Monday, August 6, 2007

If you can find two good souls...

The Movie: Taxi Driver, directed by Martin Scorsese
Recommendation: DKS
Reason: It's the Jodie Foster fan catchup we've got going, but also, it's Taxi Driver. I should've seen this long ago.

Taxi Driver is the tale of Travis Bickle, an angel of death trapped or sent to a modern day Sodom and Gomorrah. Scorsese's New York oozes sleaze and corruption, with only a paper-thin facade in place to falsify some sense of normalcy. New York seems to be Scorsese's modelling clay-from that city, he can evoke powerful imagery, whether the city is at the cusp of its birth (Gangs of New York) or reverberating with the wounded mood of the time (Taxi Driver). It is the quintessential city, practically the definition of the word in North America. New York is an essential character, as important as Easy, Wizard, even Travis.

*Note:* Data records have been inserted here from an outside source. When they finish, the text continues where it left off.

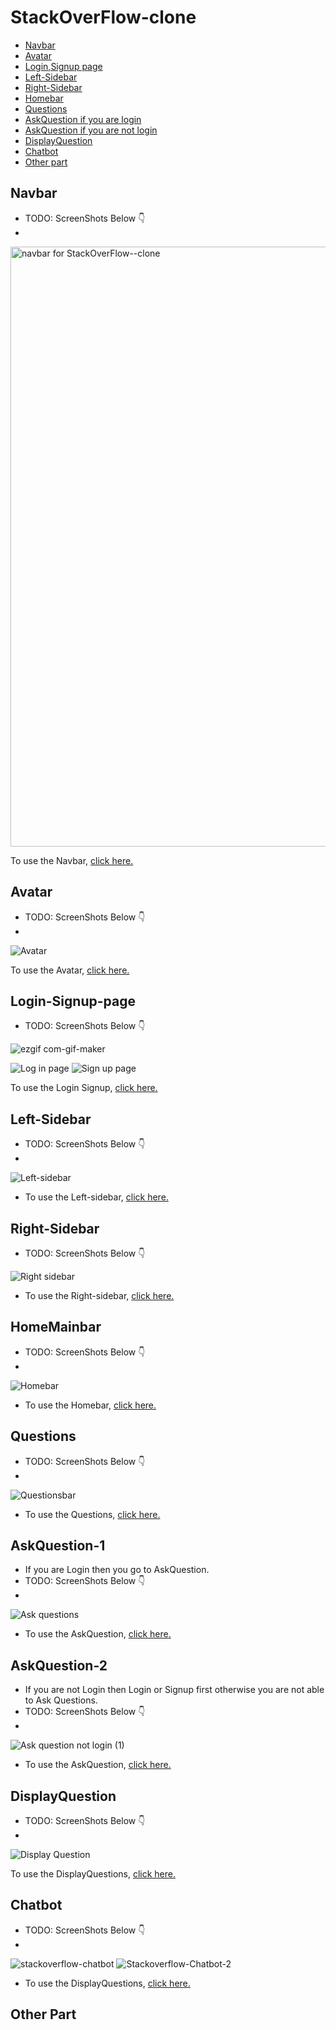 # StackOverFlow-clone

- [Navbar](#navbar)
- [Avatar](#avatar)
- [Login,Signup page](#Login-Signup-page)
- [Left-Sidebar](#Left-Sidebar)
- [Right-Sidebar](#Right-Sidebar)
- [Homebar](#HomeMainbar)
- [Questions](#Questions)
- [AskQuestion if you are login](#AskQuestion-1)
- [AskQuestion if you are not login](#AskQuestion-2)
- [DisplayQuestion](#DisplayQuestion)
- [Chatbot](#Chatbot)
- [Other part](#other-part)

## Navbar

- TODO: ScreenShots Below 👇
- 
<img width="960" alt="navbar for StackOverFlow--clone" src="https://user-images.githubusercontent.com/102934270/201916800-9ab808c0-aeb0-4a7e-98d3-5b8119661a51.png">

To use the Navbar, [click here.](client/src/components/Navbar)

## Avatar

- TODO: ScreenShots Below 👇
- 
![Avatar](https://user-images.githubusercontent.com/102934270/202451750-225ad613-e878-47b2-a41a-238a9d01d36a.jpg)

To use the Avatar, [click here.](client/src/components/Avatar)

## Login-Signup-page

- TODO: ScreenShots Below 👇

![ezgif com-gif-maker](https://user-images.githubusercontent.com/102934270/202521975-bc1cdfac-04d2-4ad1-aa0a-6a35fc073fe5.gif)

![Log in page](https://user-images.githubusercontent.com/102934270/202522150-62abeec0-97cf-4ecf-be36-796cbd1a2157.jpg)
![Sign up page](https://user-images.githubusercontent.com/102934270/202522245-423c713f-a365-4dcf-a741-2149e885d4a1.jpg)

To use the Login Signup, [click here.](client/src/pages/Auth)

## Left-Sidebar

- TODO: ScreenShots Below 👇
- 
![Left-sidebar](https://user-images.githubusercontent.com/102934270/202745561-4ab8378f-056a-4a31-8edd-2efc67afc405.jpg)

- To use the Left-sidebar, [click here.](client/src/components/LeftSidebar)

## Right-Sidebar

- TODO: ScreenShots Below 👇

![Right sidebar](https://user-images.githubusercontent.com/102934270/202745811-8dcaa4fa-a8cd-4781-95de-8009c4ad80a0.gif)

- To use the Right-sidebar, [click here.](client/src/components/RightSidebar)

## HomeMainbar

- TODO: ScreenShots Below 👇
- 
![Homebar](https://user-images.githubusercontent.com/102934270/202862060-542dbe9a-75df-4571-8487-2287602a965c.jpg)

- To use the Homebar, [click here.](client/src/components/HomeMainbar)

## Questions

- TODO: ScreenShots Below 👇
- 
![Questionsbar](https://user-images.githubusercontent.com/102934270/202862216-8efcd0a0-cb52-4b32-9f06-ee8b55960f39.jpg)

- To use the Questions, [click here.](client/src/pages/Questions)

## AskQuestion-1
- If you are Login then you go to AskQuestion.
- TODO: ScreenShots Below 👇
- 
![Ask questions](https://user-images.githubusercontent.com/102934270/202912068-94a972a5-37c1-42d7-a57a-9c6a3253f9ef.jpg)

- To use the AskQuestion, [click here.](client/src/pages/AskQuestion)

## AskQuestion-2
- If you are not Login  then Login or Signup first otherwise you are not able to Ask Questions.
- TODO: ScreenShots Below 👇
- 
![Ask question not login (1)](https://user-images.githubusercontent.com/102934270/202912225-7bb93631-f851-47dc-a1f7-ee7c5514c31d.gif)

- To use the AskQuestion, [click here.](client/src/components/HomeMainbar/HomeMainbar.jsx)

## DisplayQuestion

- TODO: ScreenShots Below 👇
- 
![Display Question](https://user-images.githubusercontent.com/102934270/203116395-70c504cf-49eb-4be7-bf12-84e5b1296667.gif)
 
 To use the DisplayQuestions, [click here.](client/src/pages/Questions)
 
 ## Chatbot
 
 - TODO: ScreenShots Below 👇
 - 
 ![stackoverflow-chatbot](https://user-images.githubusercontent.com/102934270/205517061-29b6e7e2-9d89-4271-82c7-89cc8b9cc8e2.jpg)
![Stackoverflow-Chatbot-2](https://user-images.githubusercontent.com/102934270/205517074-0f09ebb4-d4ff-44d5-bff6-a7c80dbcb43b.jpg)

 - To use the DisplayQuestions, [click here.](client/src/chatbot)

 
## Other Part

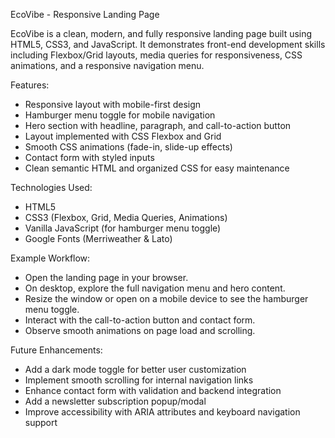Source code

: EcoVibe - Responsive Landing Page

EcoVibe is a clean, modern, and fully responsive landing page built using HTML5, CSS3, and JavaScript. It demonstrates front-end development skills including Flexbox/Grid layouts, media queries for responsiveness, CSS animations, and a responsive navigation menu.

Features:
- Responsive layout with mobile-first design  
- Hamburger menu toggle for mobile navigation  
- Hero section with headline, paragraph, and call-to-action button  
- Layout implemented with CSS Flexbox and Grid  
- Smooth CSS animations (fade-in, slide-up effects)  
- Contact form with styled inputs  
- Clean semantic HTML and organized CSS for easy maintenance

Technologies Used:
- HTML5  
- CSS3 (Flexbox, Grid, Media Queries, Animations)  
- Vanilla JavaScript (for hamburger menu toggle)  
- Google Fonts (Merriweather & Lato)

Example Workflow:
- Open the landing page in your browser.
- On desktop, explore the full navigation menu and hero content.
- Resize the window or open on a mobile device to see the hamburger menu toggle.
- Interact with the call-to-action button and contact form.
- Observe smooth animations on page load and scrolling.

Future Enhancements:
- Add a dark mode toggle for better user customization
- Implement smooth scrolling for internal navigation links
- Enhance contact form with validation and backend integration
- Add a newsletter subscription popup/modal
- Improve accessibility with ARIA attributes and keyboard navigation support
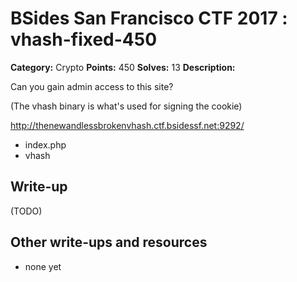 # BSides San Francisco CTF 2017 : vhash-fixed-450

**Category:** Crypto
**Points:** 450
**Solves:** 13
**Description:**

Can you gain admin access to this site?

(The vhash binary is what's used for signing the cookie)

<http://thenewandlessbrokenvhash.ctf.bsidessf.net:9292/>

* index.php
* vhash

## Write-up

(TODO)

## Other write-ups and resources

* none yet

Travis himself is a tortured and tormented symbol. Not quite a martyr to the sickness, he is instead a cure. Through the descent into madness, he struggles for goodness. He tries to find it, he tries to create it, and finally he decides it's time to die for it. DeNiro and Scorsese created a man who wasn't just a well acted, well rounded character, they created a man who symbolized the helplessness of the situation so many found themselves in at the time. Travis Bickle may not have been real, but the multitudes of wounded veterans of the Vietnam War were. The stories that came from that generation resonate even now, and I'm glad for films like Taxi Driver and Jacob's Ladder.

As usual, Scorsese's camerawork is spectacular. The movement he uses, the placement of his framing both subtly carry the viewers along Travis' charge towards dementia. In some places, the camera seems to be us, turning away as the scene becomes unbearable. In others, it is Travis, reflecting on the world around him. This movie was incredible, as impactful as Raging Bull. I'm glad I got to see it.